*Stored data*.
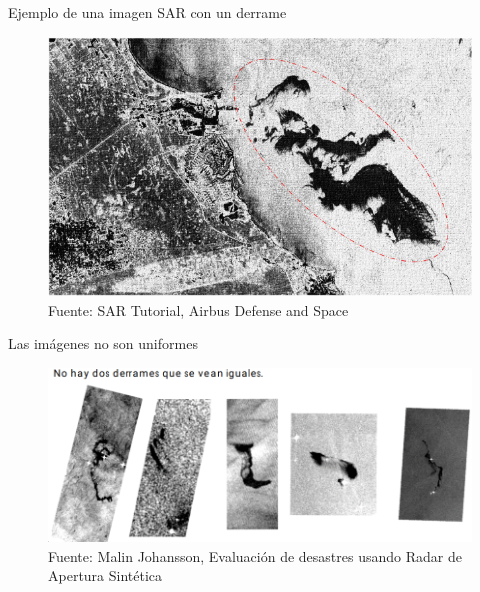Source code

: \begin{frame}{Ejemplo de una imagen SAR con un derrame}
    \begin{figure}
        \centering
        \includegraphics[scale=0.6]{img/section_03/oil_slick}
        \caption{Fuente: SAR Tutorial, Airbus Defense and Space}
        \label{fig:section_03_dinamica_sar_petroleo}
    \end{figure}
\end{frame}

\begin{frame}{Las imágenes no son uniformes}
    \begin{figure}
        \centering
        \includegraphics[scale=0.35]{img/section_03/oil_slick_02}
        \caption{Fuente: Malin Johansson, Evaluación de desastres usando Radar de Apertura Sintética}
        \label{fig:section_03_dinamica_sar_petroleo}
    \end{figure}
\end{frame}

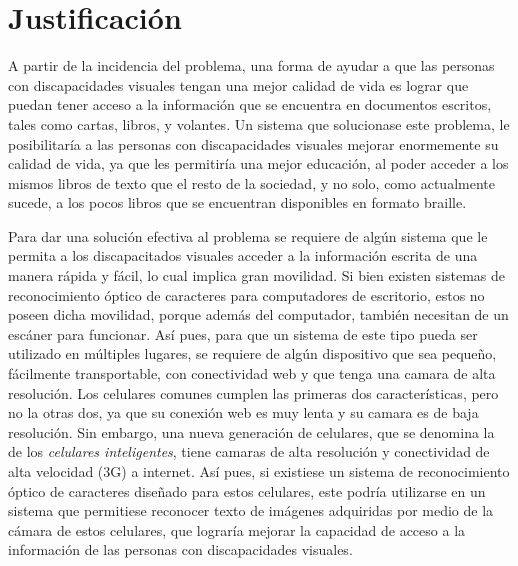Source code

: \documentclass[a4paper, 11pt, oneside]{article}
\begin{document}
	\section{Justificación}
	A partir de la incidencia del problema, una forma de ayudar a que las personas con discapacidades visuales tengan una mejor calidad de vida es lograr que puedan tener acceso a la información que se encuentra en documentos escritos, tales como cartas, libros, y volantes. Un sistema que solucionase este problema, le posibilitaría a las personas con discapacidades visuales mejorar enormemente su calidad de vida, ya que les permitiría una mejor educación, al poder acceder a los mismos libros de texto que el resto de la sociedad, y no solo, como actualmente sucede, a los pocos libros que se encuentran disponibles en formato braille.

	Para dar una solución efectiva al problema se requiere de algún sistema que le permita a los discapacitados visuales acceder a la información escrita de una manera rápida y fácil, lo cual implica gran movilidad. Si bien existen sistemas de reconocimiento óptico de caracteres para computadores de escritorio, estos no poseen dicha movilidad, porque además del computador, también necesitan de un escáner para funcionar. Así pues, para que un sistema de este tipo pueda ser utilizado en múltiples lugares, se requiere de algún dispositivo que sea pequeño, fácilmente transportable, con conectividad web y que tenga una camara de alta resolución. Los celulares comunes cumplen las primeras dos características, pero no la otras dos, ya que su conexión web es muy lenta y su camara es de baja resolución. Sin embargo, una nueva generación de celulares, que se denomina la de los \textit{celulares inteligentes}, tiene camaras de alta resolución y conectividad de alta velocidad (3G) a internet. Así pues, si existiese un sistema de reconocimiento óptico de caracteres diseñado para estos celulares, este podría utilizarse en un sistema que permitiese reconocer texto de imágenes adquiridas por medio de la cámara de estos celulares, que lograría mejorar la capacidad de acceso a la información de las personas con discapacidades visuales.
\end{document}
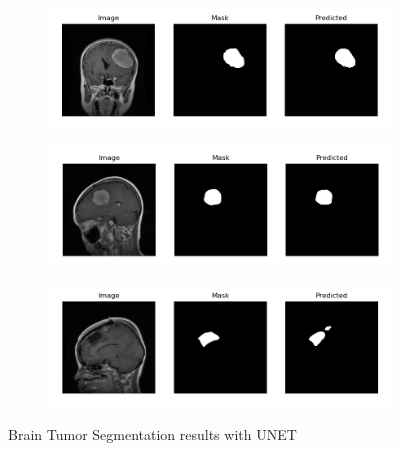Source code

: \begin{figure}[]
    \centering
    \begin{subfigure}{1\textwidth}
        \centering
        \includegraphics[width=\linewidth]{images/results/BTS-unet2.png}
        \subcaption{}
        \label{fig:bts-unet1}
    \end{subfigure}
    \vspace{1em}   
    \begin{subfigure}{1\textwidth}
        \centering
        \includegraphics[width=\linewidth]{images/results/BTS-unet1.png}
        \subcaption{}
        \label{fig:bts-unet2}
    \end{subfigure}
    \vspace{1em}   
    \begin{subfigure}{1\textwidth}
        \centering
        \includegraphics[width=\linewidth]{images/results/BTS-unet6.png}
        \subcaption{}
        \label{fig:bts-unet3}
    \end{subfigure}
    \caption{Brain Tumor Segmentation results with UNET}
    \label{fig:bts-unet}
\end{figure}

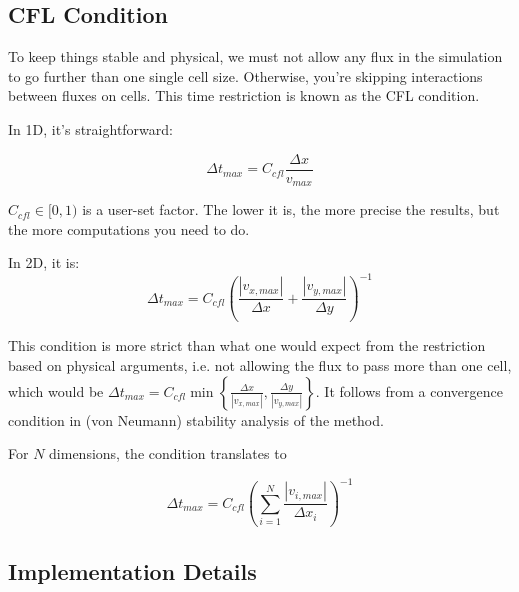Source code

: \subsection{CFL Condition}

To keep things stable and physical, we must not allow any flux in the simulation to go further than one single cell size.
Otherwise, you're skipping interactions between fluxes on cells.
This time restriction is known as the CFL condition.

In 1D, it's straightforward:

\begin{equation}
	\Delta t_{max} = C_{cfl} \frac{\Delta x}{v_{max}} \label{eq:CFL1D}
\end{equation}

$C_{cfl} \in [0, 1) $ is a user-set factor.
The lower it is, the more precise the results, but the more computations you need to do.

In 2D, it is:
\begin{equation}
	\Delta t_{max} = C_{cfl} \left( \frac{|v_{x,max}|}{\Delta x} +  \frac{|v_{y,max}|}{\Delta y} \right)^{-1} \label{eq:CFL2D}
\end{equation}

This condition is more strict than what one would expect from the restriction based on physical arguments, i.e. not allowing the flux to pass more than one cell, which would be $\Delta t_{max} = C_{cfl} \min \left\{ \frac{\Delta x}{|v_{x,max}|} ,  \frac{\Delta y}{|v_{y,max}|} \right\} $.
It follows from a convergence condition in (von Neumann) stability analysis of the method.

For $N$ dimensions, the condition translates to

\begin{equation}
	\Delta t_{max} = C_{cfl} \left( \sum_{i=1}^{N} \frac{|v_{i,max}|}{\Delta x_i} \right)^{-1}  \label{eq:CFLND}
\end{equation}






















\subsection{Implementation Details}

*Task description*.
An unchanged copy of the data, images excluded, is all that should be given.

*Solution to this problem*.
Source code

: \begin{frame}{Ejemplo de una imagen SAR con un derrame}
    \begin{figure}
        \centering
        \includegraphics[scale=0.6]{img/section_03/oil_slick}
        \caption{Fuente: SAR Tutorial, Airbus Defense and Space}
        \label{fig:section_03_dinamica_sar_petroleo}
    \end{figure}
\end{frame}

\begin{frame}{Las imágenes no son uniformes}
    \begin{figure}
        \centering
        \includegraphics[scale=0.35]{img/section_03/oil_slick_02}
        \caption{Fuente: Malin Johansson, Evaluación de desastres usando Radar de Apertura Sintética}
        \label{fig:section_03_dinamica_sar_petroleo}
    \end{figure}
\end{frame}

Source code

: \documentclass[a4paper, 11pt, oneside]{article}
\begin{document}
	\section{Justificación}
	A partir de la incidencia del problema, una forma de ayudar a que las personas con discapacidades visuales tengan una mejor calidad de vida es lograr que puedan tener acceso a la información que se encuentra en documentos escritos, tales como cartas, libros, y volantes. Un sistema que solucionase este problema, le posibilitaría a las personas con discapacidades visuales mejorar enormemente su calidad de vida, ya que les permitiría una mejor educación, al poder acceder a los mismos libros de texto que el resto de la sociedad, y no solo, como actualmente sucede, a los pocos libros que se encuentran disponibles en formato braille.

	Para dar una solución efectiva al problema se requiere de algún sistema que le permita a los discapacitados visuales acceder a la información escrita de una manera rápida y fácil, lo cual implica gran movilidad. Si bien existen sistemas de reconocimiento óptico de caracteres para computadores de escritorio, estos no poseen dicha movilidad, porque además del computador, también necesitan de un escáner para funcionar. Así pues, para que un sistema de este tipo pueda ser utilizado en múltiples lugares, se requiere de algún dispositivo que sea pequeño, fácilmente transportable, con conectividad web y que tenga una camara de alta resolución. Los celulares comunes cumplen las primeras dos características, pero no la otras dos, ya que su conexión web es muy lenta y su camara es de baja resolución. Sin embargo, una nueva generación de celulares, que se denomina la de los \textit{celulares inteligentes}, tiene camaras de alta resolución y conectividad de alta velocidad (3G) a internet. Así pues, si existiese un sistema de reconocimiento óptico de caracteres diseñado para estos celulares, este podría utilizarse en un sistema que permitiese reconocer texto de imágenes adquiridas por medio de la cámara de estos celulares, que lograría mejorar la capacidad de acceso a la información de las personas con discapacidades visuales.
\end{document}
Source code

: \begin{figure}[]
    \centering
    \begin{subfigure}{1\textwidth}
        \centering
        \includegraphics[width=\linewidth]{images/results/BTS-unet2.png}
        \subcaption{}
        \label{fig:bts-unet1}
    \end{subfigure}
    \vspace{1em}   
    \begin{subfigure}{1\textwidth}
        \centering
        \includegraphics[width=\linewidth]{images/results/BTS-unet1.png}
        \subcaption{}
        \label{fig:bts-unet2}
    \end{subfigure}
    \vspace{1em}   
    \begin{subfigure}{1\textwidth}
        \centering
        \includegraphics[width=\linewidth]{images/results/BTS-unet6.png}
        \subcaption{}
        \label{fig:bts-unet3}
    \end{subfigure}
    \caption{Brain Tumor Segmentation results with UNET}
    \label{fig:bts-unet}
\end{figure}

Source code

: \subsection{CFL Condition}

To keep things stable and physical, we must not allow any flux in the simulation to go further than one single cell size.
Otherwise, you're skipping interactions between fluxes on cells.
This time restriction is known as the CFL condition.

In 1D, it's straightforward:

\begin{equation}
	\Delta t_{max} = C_{cfl} \frac{\Delta x}{v_{max}} \label{eq:CFL1D}
\end{equation}

$C_{cfl} \in [0, 1) $ is a user-set factor.
The lower it is, the more precise the results, but the more computations you need to do.

In 2D, it is:
\begin{equation}
	\Delta t_{max} = C_{cfl} \left( \frac{|v_{x,max}|}{\Delta x} +  \frac{|v_{y,max}|}{\Delta y} \right)^{-1} \label{eq:CFL2D}
\end{equation}

This condition is more strict than what one would expect from the restriction based on physical arguments, i.e. not allowing the flux to pass more than one cell, which would be $\Delta t_{max} = C_{cfl} \min \left\{ \frac{\Delta x}{|v_{x,max}|} ,  \frac{\Delta y}{|v_{y,max}|} \right\} $.
It follows from a convergence condition in (von Neumann) stability analysis of the method.

For $N$ dimensions, the condition translates to

\begin{equation}
	\Delta t_{max} = C_{cfl} \left( \sum_{i=1}^{N} \frac{|v_{i,max}|}{\Delta x_i} \right)^{-1}  \label{eq:CFLND}
\end{equation}






















\subsection{Implementation Details}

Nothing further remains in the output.